REQUIRED ACTION -> Word for word, return every record that follows.

**** EXERCISE INPUT ****

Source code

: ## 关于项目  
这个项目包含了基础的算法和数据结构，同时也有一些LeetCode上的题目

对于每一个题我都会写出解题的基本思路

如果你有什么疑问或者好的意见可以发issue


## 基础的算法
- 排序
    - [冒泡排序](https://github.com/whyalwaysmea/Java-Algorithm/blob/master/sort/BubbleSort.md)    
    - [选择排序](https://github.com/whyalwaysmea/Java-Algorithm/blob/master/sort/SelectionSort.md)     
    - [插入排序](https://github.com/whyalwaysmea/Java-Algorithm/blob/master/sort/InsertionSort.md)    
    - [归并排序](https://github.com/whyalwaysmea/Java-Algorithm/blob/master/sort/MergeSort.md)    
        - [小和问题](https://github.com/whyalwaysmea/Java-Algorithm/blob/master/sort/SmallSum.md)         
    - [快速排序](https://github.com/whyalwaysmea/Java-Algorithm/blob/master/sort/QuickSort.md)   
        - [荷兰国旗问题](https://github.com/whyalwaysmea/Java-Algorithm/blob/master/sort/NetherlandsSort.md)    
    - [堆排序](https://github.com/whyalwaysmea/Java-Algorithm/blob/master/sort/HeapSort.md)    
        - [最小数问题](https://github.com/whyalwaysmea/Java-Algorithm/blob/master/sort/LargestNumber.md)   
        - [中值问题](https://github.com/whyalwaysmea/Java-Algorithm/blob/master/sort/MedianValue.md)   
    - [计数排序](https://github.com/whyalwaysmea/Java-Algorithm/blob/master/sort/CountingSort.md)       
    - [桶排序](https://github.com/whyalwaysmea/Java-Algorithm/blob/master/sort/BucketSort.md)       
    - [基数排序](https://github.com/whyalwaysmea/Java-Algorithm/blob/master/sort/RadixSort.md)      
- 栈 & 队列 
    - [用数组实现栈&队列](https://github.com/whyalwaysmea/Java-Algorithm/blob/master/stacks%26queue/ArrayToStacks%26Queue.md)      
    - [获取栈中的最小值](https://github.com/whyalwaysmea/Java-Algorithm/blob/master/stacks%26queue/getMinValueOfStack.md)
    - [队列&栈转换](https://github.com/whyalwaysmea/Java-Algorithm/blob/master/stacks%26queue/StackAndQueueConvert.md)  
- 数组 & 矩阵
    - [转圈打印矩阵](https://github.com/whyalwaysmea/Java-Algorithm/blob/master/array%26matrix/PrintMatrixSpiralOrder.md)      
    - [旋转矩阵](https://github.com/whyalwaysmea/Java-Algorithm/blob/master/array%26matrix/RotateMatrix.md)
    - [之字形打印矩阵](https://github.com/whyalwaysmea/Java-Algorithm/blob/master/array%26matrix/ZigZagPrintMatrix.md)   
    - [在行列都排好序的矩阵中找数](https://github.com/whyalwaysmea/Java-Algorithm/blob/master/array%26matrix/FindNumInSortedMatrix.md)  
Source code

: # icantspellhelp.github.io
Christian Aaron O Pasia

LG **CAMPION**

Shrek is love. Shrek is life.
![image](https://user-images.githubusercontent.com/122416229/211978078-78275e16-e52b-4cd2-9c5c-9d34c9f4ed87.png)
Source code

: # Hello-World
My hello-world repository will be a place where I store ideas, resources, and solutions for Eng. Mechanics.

****

WRITTEN ANSWER ->
Source code

: ## 关于项目  
这个项目包含了基础的算法和数据结构，同时也有一些LeetCode上的题目

对于每一个题我都会写出解题的基本思路

如果你有什么疑问或者好的意见可以发issue


## 基础的算法
- 排序
    - [冒泡排序](https://github.com/whyalwaysmea/Java-Algorithm/blob/master/sort/BubbleSort.md)    
    - [选择排序](https://github.com/whyalwaysmea/Java-Algorithm/blob/master/sort/SelectionSort.md)     
    - [插入排序](https://github.com/whyalwaysmea/Java-Algorithm/blob/master/sort/InsertionSort.md)    
    - [归并排序](https://github.com/whyalwaysmea/Java-Algorithm/blob/master/sort/MergeSort.md)    
        - [小和问题](https://github.com/whyalwaysmea/Java-Algorithm/blob/master/sort/SmallSum.md)         
    - [快速排序](https://github.com/whyalwaysmea/Java-Algorithm/blob/master/sort/QuickSort.md)   
        - [荷兰国旗问题](https://github.com/whyalwaysmea/Java-Algorithm/blob/master/sort/NetherlandsSort.md)    
    - [堆排序](https://github.com/whyalwaysmea/Java-Algorithm/blob/master/sort/HeapSort.md)    
        - [最小数问题](https://github.com/whyalwaysmea/Java-Algorithm/blob/master/sort/LargestNumber.md)   
        - [中值问题](https://github.com/whyalwaysmea/Java-Algorithm/blob/master/sort/MedianValue.md)   
    - [计数排序](https://github.com/whyalwaysmea/Java-Algorithm/blob/master/sort/CountingSort.md)       
    - [桶排序](https://github.com/whyalwaysmea/Java-Algorithm/blob/master/sort/BucketSort.md)       
    - [基数排序](https://github.com/whyalwaysmea/Java-Algorithm/blob/master/sort/RadixSort.md)      
- 栈 & 队列 
    - [用数组实现栈&队列](https://github.com/whyalwaysmea/Java-Algorithm/blob/master/stacks%26queue/ArrayToStacks%26Queue.md)      
    - [获取栈中的最小值](https://github.com/whyalwaysmea/Java-Algorithm/blob/master/stacks%26queue/getMinValueOfStack.md)
    - [队列&栈转换](https://github.com/whyalwaysmea/Java-Algorithm/blob/master/stacks%26queue/StackAndQueueConvert.md)  
- 数组 & 矩阵
    - [转圈打印矩阵](https://github.com/whyalwaysmea/Java-Algorithm/blob/master/array%26matrix/PrintMatrixSpiralOrder.md)      
    - [旋转矩阵](https://github.com/whyalwaysmea/Java-Algorithm/blob/master/array%26matrix/RotateMatrix.md)
    - [之字形打印矩阵](https://github.com/whyalwaysmea/Java-Algorithm/blob/master/array%26matrix/ZigZagPrintMatrix.md)   
    - [在行列都排好序的矩阵中找数](https://github.com/whyalwaysmea/Java-Algorithm/blob/master/array%26matrix/FindNumInSortedMatrix.md)  
Source code

: # icantspellhelp.github.io
Christian Aaron O Pasia

LG **CAMPION**

Shrek is love. Shrek is life.
![image](https://user-images.githubusercontent.com/122416229/211978078-78275e16-e52b-4cd2-9c5c-9d34c9f4ed87.png)
Source code

: # Hello-World
My hello-world repository will be a place where I store ideas, resources, and solutions for Eng. Mechanics.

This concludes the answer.